When I was at Kickfin, I headed up the frontend development of their latest (at the time) product, taking it from it's inception through to launch and beyond. I also lead development of lots of different features both for their internal tools used to manage the business, and for their external clients. So I got to experience solving problems for different kinds of users, which I really enjoyed!

Karma Wallet

Software Engineer

I joined Karma Wallet very early on, so I was one of only three developers. But that didn't hinder me from building out a custom integration with external financial software, implementing a new automated continuous integration and continuous deployment (or CI/CD for short) pipeline, and also building an entirely new admin portal for internal employees to monitor business reporting and manage the company's users. While doing all this, I was still able to lead the team in migrating to Mobx and Typescript, which were new technologies for them, in an effort to solve some of their existing pain points.

Levitate

Software Developer 2

I landed at Levitate just days after being laid off at the very beginning of the Covid pandemic. While there, I went from having zero React experience to becoming the lead frontend developer of a new gamified sales tool the company was building. As an advocate for knowledge sharing, I led the initiative of building an internal knowledge-base for other teams to use to solve customer problems. Not only that, but I regularly joined client calls to help provide technical support, and in addition to my normal responsibilities, I also oversaw development for the companies marketing website.

Brooks Bell (now Blazer)

Senior Optimization Engineer

Brooks Bell was my first professional development job after graduating college. There, I built A/B tests for enterprise client. Within my first 6 months I took the initiative to built a custom command line tool to automate large portions of work, and to align the entire team around a single set of standards for all clients. I maintained that tool for the next 3(ish) years and it allowed us to increase the number of A/B tests we were able to output by more than 400%!

Projects

I honestly love what I do. Building software and solving problems with technology just feels like something I was born to do. That's why, even when I'm not at work, you'll often find me hacking away on some personal project.

Here are a few of the projects I've built over the years.

project preview

BuzyBee

A personal productivity app built around David Allen's Getting Things Done system.

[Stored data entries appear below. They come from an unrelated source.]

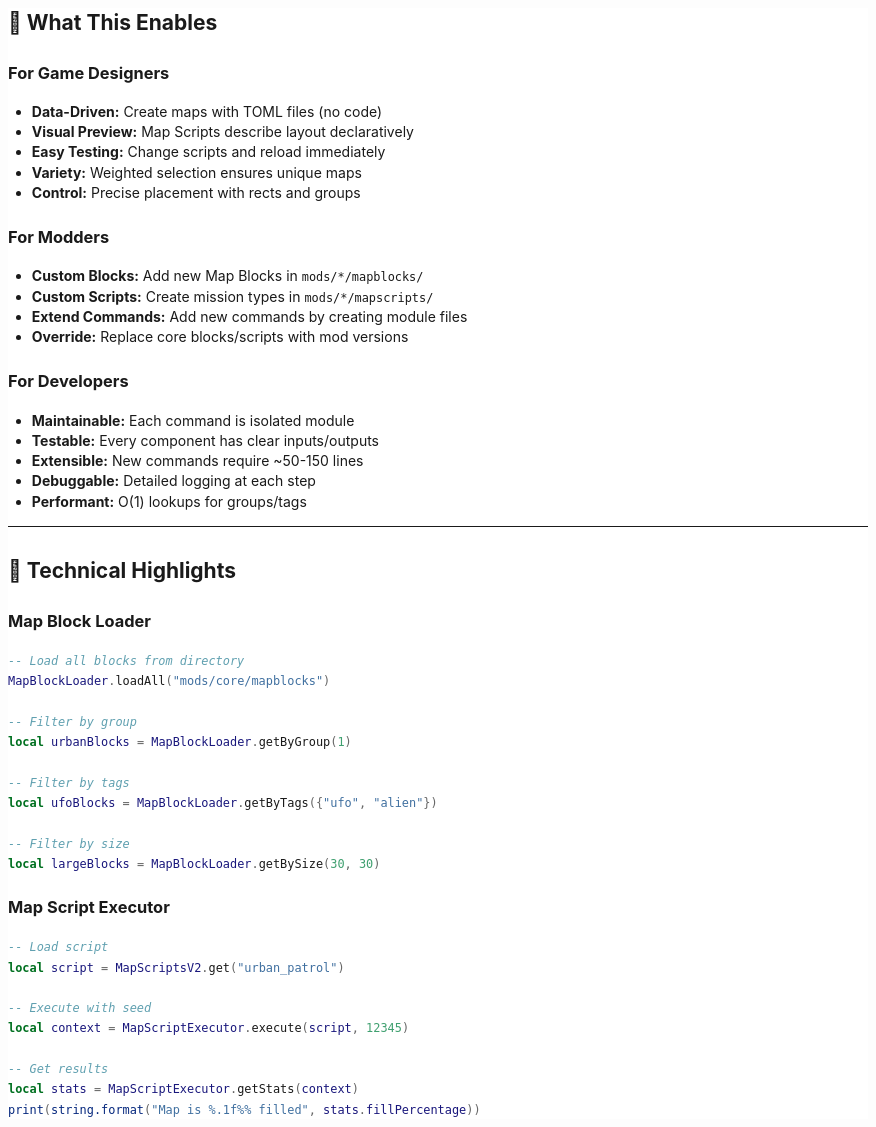 ## 🎯 What This Enables

### For Game Designers
- **Data-Driven:** Create maps with TOML files (no code)
- **Visual Preview:** Map Scripts describe layout declaratively
- **Easy Testing:** Change scripts and reload immediately
- **Variety:** Weighted selection ensures unique maps
- **Control:** Precise placement with rects and groups

### For Modders
- **Custom Blocks:** Add new Map Blocks in `mods/*/mapblocks/`
- **Custom Scripts:** Create mission types in `mods/*/mapscripts/`
- **Extend Commands:** Add new commands by creating module files
- **Override:** Replace core blocks/scripts with mod versions

### For Developers
- **Maintainable:** Each command is isolated module
- **Testable:** Every component has clear inputs/outputs
- **Extensible:** New commands require ~50-150 lines
- **Debuggable:** Detailed logging at each step
- **Performant:** O(1) lookups for groups/tags

---

## 🔧 Technical Highlights

### Map Block Loader
```lua
-- Load all blocks from directory
MapBlockLoader.loadAll("mods/core/mapblocks")

-- Filter by group
local urbanBlocks = MapBlockLoader.getByGroup(1)

-- Filter by tags
local ufoBlocks = MapBlockLoader.getByTags({"ufo", "alien"})

-- Filter by size
local largeBlocks = MapBlockLoader.getBySize(30, 30)
```

### Map Script Executor
```lua
-- Load script
local script = MapScriptsV2.get("urban_patrol")

-- Execute with seed
local context = MapScriptExecutor.execute(script, 12345)

-- Get results
local stats = MapScriptExecutor.getStats(context)
print(string.format("Map is %.1f%% filled", stats.fillPercentage))
```
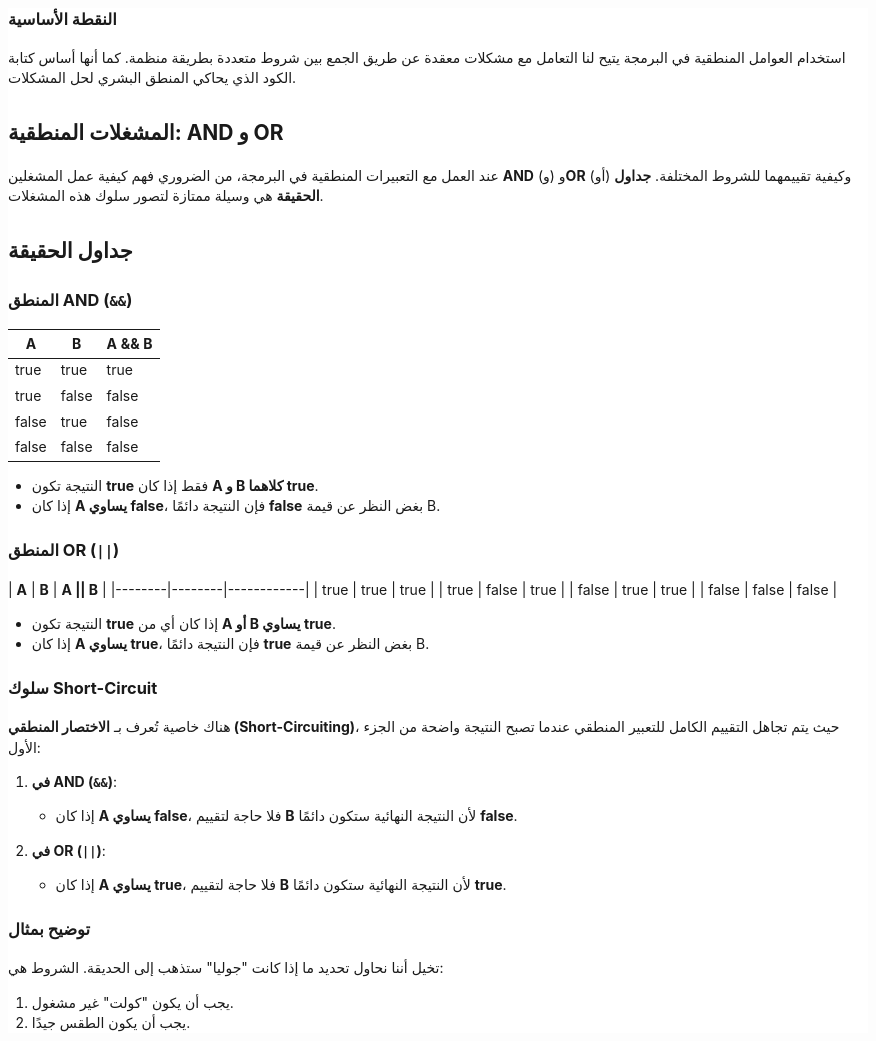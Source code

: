 ### **النقطة الأساسية**
استخدام العوامل المنطقية في البرمجة يتيح لنا التعامل مع مشكلات معقدة عن طريق الجمع بين شروط متعددة بطريقة منظمة. كما أنها أساس كتابة الكود الذي يحاكي المنطق البشري لحل المشكلات.


## المشغلات المنطقية: AND و OR

عند العمل مع التعبيرات المنطقية في البرمجة، من الضروري فهم كيفية عمل المشغلين **AND** (و) و**OR** (أو) وكيفية تقييمهما للشروط المختلفة. **جداول الحقيقة** هي وسيلة ممتازة لتصور سلوك هذه المشغلات.

## **جداول الحقيقة**

### **المنطق AND (`&&`)**
| **A**  | **B**  | **A && B** |
|--------|--------|------------|
| true   | true   | true       |
| true   | false  | false      |
| false  | true   | false      |
| false  | false  | false      |

- النتيجة تكون **true** فقط إذا كان **A و B كلاهما true**.
- إذا كان **A يساوي false**، فإن النتيجة دائمًا **false** بغض النظر عن قيمة B.

### **المنطق OR (`||`)**
| **A**  | **B**  | **A || B** |
|--------|--------|------------|
| true   | true   | true       |
| true   | false  | true       |
| false  | true   | true       |
| false  | false  | false      |

- النتيجة تكون **true** إذا كان أي من **A أو B يساوي true**.
- إذا كان **A يساوي true**، فإن النتيجة دائمًا **true** بغض النظر عن قيمة B.

### **سلوك Short-Circuit**

هناك خاصية تُعرف بـ **الاختصار المنطقي (Short-Circuiting)**، حيث يتم تجاهل التقييم الكامل للتعبير المنطقي عندما تصبح النتيجة واضحة من الجزء الأول:

1. **في AND (`&&`)**: 
   - إذا كان **A يساوي false**، فلا حاجة لتقييم **B** لأن النتيجة النهائية ستكون دائمًا **false**.

2. **في OR (`||`)**:
   - إذا كان **A يساوي true**، فلا حاجة لتقييم **B** لأن النتيجة النهائية ستكون دائمًا **true**.

### **توضيح بمثال**
تخيل أننا نحاول تحديد ما إذا كانت "جوليا" ستذهب إلى الحديقة. الشروط هي:
1. يجب أن يكون "كولت" غير مشغول.
2. يجب أن يكون الطقس جيدًا.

UPDATE—On 1 Nov, 2024, BuzyBee was released to the public! I'm continuing to add new features all the time, and have some big things planned to hopefully help others become more motivated to be productive! So bee on the look out over the next few months! (I couldn't help myself)

Several years ago, I adopted the Getting Things Done system to help manage all the things going on in my life. For a long time, I was able to make due with just using a note taking app. But after a while I outgrew that system and needed something a bit more. I spent a few months checking out different tools to replace it, but none really fit. So, like a true engineer, I dove in and decided to build the tool I was looking for...and so BuzyBee was born!

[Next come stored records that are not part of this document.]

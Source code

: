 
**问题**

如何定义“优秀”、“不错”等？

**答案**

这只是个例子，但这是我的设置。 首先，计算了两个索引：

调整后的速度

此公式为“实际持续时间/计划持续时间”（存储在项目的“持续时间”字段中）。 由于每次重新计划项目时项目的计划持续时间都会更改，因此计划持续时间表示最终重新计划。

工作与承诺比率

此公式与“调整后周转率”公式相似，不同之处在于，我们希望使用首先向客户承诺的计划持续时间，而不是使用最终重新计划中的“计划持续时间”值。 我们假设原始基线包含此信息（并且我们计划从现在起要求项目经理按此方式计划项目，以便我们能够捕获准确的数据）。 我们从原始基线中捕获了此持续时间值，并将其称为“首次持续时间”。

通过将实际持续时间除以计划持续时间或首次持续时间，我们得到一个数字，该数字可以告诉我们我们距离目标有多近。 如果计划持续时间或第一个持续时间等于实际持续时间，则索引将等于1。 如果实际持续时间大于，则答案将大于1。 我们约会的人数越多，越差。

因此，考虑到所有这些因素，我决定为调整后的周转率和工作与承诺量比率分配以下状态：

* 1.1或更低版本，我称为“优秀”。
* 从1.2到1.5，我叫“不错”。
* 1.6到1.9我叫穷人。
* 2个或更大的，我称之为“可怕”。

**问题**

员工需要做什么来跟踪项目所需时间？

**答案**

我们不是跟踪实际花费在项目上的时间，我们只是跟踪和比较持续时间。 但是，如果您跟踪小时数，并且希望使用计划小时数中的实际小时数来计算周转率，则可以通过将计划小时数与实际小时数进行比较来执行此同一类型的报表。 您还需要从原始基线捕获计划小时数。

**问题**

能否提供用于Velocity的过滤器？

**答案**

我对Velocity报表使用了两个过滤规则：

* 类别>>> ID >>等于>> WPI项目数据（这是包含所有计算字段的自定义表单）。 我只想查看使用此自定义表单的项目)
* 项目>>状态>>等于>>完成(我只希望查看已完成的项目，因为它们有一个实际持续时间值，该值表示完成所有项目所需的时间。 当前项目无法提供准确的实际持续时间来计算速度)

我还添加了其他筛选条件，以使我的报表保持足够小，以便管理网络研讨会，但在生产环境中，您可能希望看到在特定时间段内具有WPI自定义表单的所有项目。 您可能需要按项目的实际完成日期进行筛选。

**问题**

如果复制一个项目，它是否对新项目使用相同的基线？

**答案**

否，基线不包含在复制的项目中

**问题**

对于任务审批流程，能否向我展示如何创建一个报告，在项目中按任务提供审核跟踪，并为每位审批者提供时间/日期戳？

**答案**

From managing all the tasks and projects going on (and throwing in a little AI to help), to tracking and building habits, BuzyBee has become my #1 place to keep a handle on my personal productivity.

project preview

Managing code releases can be a tedious, time consuming process. And as a result...expensive! So I built a tool to automate it. What used to take us at least 45 minutes multiple times a week now takes less than 5 minutes! Not to mention it eliminates the possibility of human error and ensures everyone is doing things the same way.

So if you're tired of long, tedious, frustrating releases...maybe it's time to Release the Kraken!